::: SOURCE DATA :::

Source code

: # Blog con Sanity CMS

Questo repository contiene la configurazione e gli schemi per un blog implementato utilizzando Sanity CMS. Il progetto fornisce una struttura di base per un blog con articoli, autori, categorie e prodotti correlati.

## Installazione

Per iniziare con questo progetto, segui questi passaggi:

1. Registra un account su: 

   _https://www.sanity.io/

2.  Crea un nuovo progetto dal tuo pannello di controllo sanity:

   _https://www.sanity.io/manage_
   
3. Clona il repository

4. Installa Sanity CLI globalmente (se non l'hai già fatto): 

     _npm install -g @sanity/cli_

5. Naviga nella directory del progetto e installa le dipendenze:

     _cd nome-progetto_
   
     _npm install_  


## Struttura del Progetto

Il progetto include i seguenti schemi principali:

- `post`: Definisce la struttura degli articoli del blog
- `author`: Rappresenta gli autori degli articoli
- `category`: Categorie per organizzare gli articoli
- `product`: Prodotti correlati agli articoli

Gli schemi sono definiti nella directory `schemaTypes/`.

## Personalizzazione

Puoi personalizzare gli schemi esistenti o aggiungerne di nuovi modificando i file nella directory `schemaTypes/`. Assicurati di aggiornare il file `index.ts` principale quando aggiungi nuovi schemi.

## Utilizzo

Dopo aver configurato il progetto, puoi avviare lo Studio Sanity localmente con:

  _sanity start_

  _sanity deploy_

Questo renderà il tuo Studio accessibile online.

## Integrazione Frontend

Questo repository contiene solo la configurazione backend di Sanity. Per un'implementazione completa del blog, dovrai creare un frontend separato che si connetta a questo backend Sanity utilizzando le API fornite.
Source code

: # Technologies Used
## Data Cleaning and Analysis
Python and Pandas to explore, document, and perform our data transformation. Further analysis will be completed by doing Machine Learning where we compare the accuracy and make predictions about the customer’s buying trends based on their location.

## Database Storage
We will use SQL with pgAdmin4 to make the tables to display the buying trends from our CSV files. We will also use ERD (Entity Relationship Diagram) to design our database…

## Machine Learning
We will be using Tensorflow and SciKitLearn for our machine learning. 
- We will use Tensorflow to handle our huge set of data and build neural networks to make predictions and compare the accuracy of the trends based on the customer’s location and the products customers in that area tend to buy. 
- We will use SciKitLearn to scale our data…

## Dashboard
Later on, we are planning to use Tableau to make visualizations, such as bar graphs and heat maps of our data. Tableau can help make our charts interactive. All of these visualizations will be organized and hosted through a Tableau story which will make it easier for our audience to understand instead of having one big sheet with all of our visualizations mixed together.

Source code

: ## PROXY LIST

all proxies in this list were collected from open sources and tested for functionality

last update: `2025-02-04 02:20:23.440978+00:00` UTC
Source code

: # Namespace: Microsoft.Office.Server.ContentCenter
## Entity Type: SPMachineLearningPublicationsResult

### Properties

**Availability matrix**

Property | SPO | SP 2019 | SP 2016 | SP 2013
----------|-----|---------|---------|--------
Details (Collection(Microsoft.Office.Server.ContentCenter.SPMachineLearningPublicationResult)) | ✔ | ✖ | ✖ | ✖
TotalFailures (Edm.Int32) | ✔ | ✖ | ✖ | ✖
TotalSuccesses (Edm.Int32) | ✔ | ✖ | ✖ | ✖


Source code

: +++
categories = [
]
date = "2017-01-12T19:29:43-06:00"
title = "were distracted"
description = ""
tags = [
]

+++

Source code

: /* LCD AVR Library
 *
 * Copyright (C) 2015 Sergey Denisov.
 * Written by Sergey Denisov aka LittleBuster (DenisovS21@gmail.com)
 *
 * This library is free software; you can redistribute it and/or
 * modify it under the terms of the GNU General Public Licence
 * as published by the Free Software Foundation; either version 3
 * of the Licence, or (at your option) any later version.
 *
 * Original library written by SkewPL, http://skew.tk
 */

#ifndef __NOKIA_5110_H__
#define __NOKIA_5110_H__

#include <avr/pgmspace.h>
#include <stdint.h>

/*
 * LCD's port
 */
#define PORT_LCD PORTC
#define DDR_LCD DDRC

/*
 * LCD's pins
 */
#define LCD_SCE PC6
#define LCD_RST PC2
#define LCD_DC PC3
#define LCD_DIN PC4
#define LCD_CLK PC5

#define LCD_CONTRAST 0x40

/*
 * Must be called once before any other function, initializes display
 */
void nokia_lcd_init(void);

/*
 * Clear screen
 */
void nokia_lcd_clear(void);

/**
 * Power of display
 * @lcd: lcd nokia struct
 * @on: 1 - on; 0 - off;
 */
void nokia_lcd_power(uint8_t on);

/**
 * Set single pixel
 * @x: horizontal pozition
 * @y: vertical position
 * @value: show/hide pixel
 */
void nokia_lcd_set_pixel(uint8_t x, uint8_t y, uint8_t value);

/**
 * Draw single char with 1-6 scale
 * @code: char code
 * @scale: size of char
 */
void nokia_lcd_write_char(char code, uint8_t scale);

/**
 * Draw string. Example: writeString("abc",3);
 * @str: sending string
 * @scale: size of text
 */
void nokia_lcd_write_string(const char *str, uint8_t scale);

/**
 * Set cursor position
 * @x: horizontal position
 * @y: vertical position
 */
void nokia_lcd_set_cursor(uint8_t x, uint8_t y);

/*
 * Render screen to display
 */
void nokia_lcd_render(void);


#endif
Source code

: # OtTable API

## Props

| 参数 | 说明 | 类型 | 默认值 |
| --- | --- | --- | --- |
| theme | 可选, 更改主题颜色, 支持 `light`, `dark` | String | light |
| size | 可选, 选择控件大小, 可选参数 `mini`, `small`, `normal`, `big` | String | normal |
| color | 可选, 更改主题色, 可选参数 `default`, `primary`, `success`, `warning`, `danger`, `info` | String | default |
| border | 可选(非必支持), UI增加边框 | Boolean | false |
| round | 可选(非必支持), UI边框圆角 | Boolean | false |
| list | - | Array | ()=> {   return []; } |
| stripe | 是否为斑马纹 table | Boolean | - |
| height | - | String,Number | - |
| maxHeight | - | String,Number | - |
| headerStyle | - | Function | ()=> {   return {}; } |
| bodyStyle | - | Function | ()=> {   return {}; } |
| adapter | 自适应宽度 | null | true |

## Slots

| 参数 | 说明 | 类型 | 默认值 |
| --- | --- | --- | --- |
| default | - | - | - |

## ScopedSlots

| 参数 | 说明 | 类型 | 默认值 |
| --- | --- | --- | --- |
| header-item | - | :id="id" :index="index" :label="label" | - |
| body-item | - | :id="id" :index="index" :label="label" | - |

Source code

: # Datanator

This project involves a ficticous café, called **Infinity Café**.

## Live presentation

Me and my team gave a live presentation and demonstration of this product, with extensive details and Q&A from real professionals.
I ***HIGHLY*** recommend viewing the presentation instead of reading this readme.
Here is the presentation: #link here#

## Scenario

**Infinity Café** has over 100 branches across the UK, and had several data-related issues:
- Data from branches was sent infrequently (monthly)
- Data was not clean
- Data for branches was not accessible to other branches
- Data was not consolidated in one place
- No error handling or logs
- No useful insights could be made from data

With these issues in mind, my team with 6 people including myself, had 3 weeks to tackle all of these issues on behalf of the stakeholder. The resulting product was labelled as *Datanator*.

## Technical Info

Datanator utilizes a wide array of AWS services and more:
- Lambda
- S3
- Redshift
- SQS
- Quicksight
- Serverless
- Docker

:::

▶ _THE TASK_
Every entry above should be retyped exactly as it appears.

▶ _EXERCISE SOLUTION_
Source code

: # Blog con Sanity CMS

Questo repository contiene la configurazione e gli schemi per un blog implementato utilizzando Sanity CMS. Il progetto fornisce una struttura di base per un blog con articoli, autori, categorie e prodotti correlati.

## Installazione

Per iniziare con questo progetto, segui questi passaggi:

1. Registra un account su: 

   _https://www.sanity.io/

2.  Crea un nuovo progetto dal tuo pannello di controllo sanity:

   _https://www.sanity.io/manage_
   
3. Clona il repository

4. Installa Sanity CLI globalmente (se non l'hai già fatto): 

     _npm install -g @sanity/cli_

5. Naviga nella directory del progetto e installa le dipendenze:

     _cd nome-progetto_
   
     _npm install_  


## Struttura del Progetto

Il progetto include i seguenti schemi principali:

- `post`: Definisce la struttura degli articoli del blog
- `author`: Rappresenta gli autori degli articoli
- `category`: Categorie per organizzare gli articoli
- `product`: Prodotti correlati agli articoli

Gli schemi sono definiti nella directory `schemaTypes/`.

## Personalizzazione

Puoi personalizzare gli schemi esistenti o aggiungerne di nuovi modificando i file nella directory `schemaTypes/`. Assicurati di aggiornare il file `index.ts` principale quando aggiungi nuovi schemi.

## Utilizzo

Dopo aver configurato il progetto, puoi avviare lo Studio Sanity localmente con:

  _sanity start_

  _sanity deploy_

Questo renderà il tuo Studio accessibile online.

## Integrazione Frontend

Questo repository contiene solo la configurazione backend di Sanity. Per un'implementazione completa del blog, dovrai creare un frontend separato che si connetta a questo backend Sanity utilizzando le API fornite.
Source code

: # Technologies Used
## Data Cleaning and Analysis
Python and Pandas to explore, document, and perform our data transformation. Further analysis will be completed by doing Machine Learning where we compare the accuracy and make predictions about the customer’s buying trends based on their location.

## Database Storage
We will use SQL with pgAdmin4 to make the tables to display the buying trends from our CSV files. We will also use ERD (Entity Relationship Diagram) to design our database…

## Machine Learning
We will be using Tensorflow and SciKitLearn for our machine learning. 
- We will use Tensorflow to handle our huge set of data and build neural networks to make predictions and compare the accuracy of the trends based on the customer’s location and the products customers in that area tend to buy. 
- We will use SciKitLearn to scale our data…

## Dashboard
Later on, we are planning to use Tableau to make visualizations, such as bar graphs and heat maps of our data. Tableau can help make our charts interactive. All of these visualizations will be organized and hosted through a Tableau story which will make it easier for our audience to understand instead of having one big sheet with all of our visualizations mixed together.

Source code

: ## PROXY LIST

all proxies in this list were collected from open sources and tested for functionality

last update: `2025-02-04 02:20:23.440978+00:00` UTC
Source code

: # Namespace: Microsoft.Office.Server.ContentCenter
## Entity Type: SPMachineLearningPublicationsResult

### Properties

**Availability matrix**

Property | SPO | SP 2019 | SP 2016 | SP 2013
----------|-----|---------|---------|--------
Details (Collection(Microsoft.Office.Server.ContentCenter.SPMachineLearningPublicationResult)) | ✔ | ✖ | ✖ | ✖
TotalFailures (Edm.Int32) | ✔ | ✖ | ✖ | ✖
TotalSuccesses (Edm.Int32) | ✔ | ✖ | ✖ | ✖


Source code

: +++
categories = [
]
date = "2017-01-12T19:29:43-06:00"
title = "were distracted"
description = ""
tags = [
]

+++

Source code

: /* LCD AVR Library
 *
 * Copyright (C) 2015 Sergey Denisov.
 * Written by Sergey Denisov aka LittleBuster (DenisovS21@gmail.com)
 *
 * This library is free software; you can redistribute it and/or
 * modify it under the terms of the GNU General Public Licence
 * as published by the Free Software Foundation; either version 3
 * of the Licence, or (at your option) any later version.
 *
 * Original library written by SkewPL, http://skew.tk
 */

#ifndef __NOKIA_5110_H__
#define __NOKIA_5110_H__

#include <avr/pgmspace.h>
#include <stdint.h>

/*
 * LCD's port
 */
#define PORT_LCD PORTC
#define DDR_LCD DDRC

/*
 * LCD's pins
 */
#define LCD_SCE PC6
#define LCD_RST PC2
#define LCD_DC PC3
#define LCD_DIN PC4
#define LCD_CLK PC5

#define LCD_CONTRAST 0x40

/*
 * Must be called once before any other function, initializes display
 */
void nokia_lcd_init(void);

/*
 * Clear screen
 */
void nokia_lcd_clear(void);

/**
 * Power of display
 * @lcd: lcd nokia struct
 * @on: 1 - on; 0 - off;
 */
void nokia_lcd_power(uint8_t on);

/**
 * Set single pixel
 * @x: horizontal pozition
 * @y: vertical position
 * @value: show/hide pixel
 */
void nokia_lcd_set_pixel(uint8_t x, uint8_t y, uint8_t value);

/**
 * Draw single char with 1-6 scale
 * @code: char code
 * @scale: size of char
 */
void nokia_lcd_write_char(char code, uint8_t scale);

/**
 * Draw string. Example: writeString("abc",3);
 * @str: sending string
 * @scale: size of text
 */
void nokia_lcd_write_string(const char *str, uint8_t scale);

/**
 * Set cursor position
 * @x: horizontal position
 * @y: vertical position
 */
void nokia_lcd_set_cursor(uint8_t x, uint8_t y);

/*
 * Render screen to display
 */
void nokia_lcd_render(void);


#endif
Source code

: # OtTable API

## Props

| 参数 | 说明 | 类型 | 默认值 |
| --- | --- | --- | --- |
| theme | 可选, 更改主题颜色, 支持 `light`, `dark` | String | light |
| size | 可选, 选择控件大小, 可选参数 `mini`, `small`, `normal`, `big` | String | normal |
| color | 可选, 更改主题色, 可选参数 `default`, `primary`, `success`, `warning`, `danger`, `info` | String | default |
| border | 可选(非必支持), UI增加边框 | Boolean | false |
| round | 可选(非必支持), UI边框圆角 | Boolean | false |
| list | - | Array | ()=> {   return []; } |
| stripe | 是否为斑马纹 table | Boolean | - |
| height | - | String,Number | - |
| maxHeight | - | String,Number | - |
| headerStyle | - | Function | ()=> {   return {}; } |
| bodyStyle | - | Function | ()=> {   return {}; } |
| adapter | 自适应宽度 | null | true |

## Slots

| 参数 | 说明 | 类型 | 默认值 |
| --- | --- | --- | --- |
| default | - | - | - |

## ScopedSlots

| 参数 | 说明 | 类型 | 默认值 |
| --- | --- | --- | --- |
| header-item | - | :id="id" :index="index" :label="label" | - |
| body-item | - | :id="id" :index="index" :label="label" | - |

Source code

: # Datanator

This project involves a ficticous café, called **Infinity Café**.

## Live presentation

Me and my team gave a live presentation and demonstration of this product, with extensive details and Q&A from real professionals.
I ***HIGHLY*** recommend viewing the presentation instead of reading this readme.
Here is the presentation: #link here#

## Scenario

**Infinity Café** has over 100 branches across the UK, and had several data-related issues:
- Data from branches was sent infrequently (monthly)
- Data was not clean
- Data for branches was not accessible to other branches
- Data was not consolidated in one place
- No error handling or logs
- No useful insights could be made from data

With these issues in mind, my team with 6 people including myself, had 3 weeks to tackle all of these issues on behalf of the stakeholder. The resulting product was labelled as *Datanator*.

## Technical Info

Datanator utilizes a wide array of AWS services and more:
- Lambda
- S3
- Redshift
- SQS
- Quicksight
- Serverless
- Docker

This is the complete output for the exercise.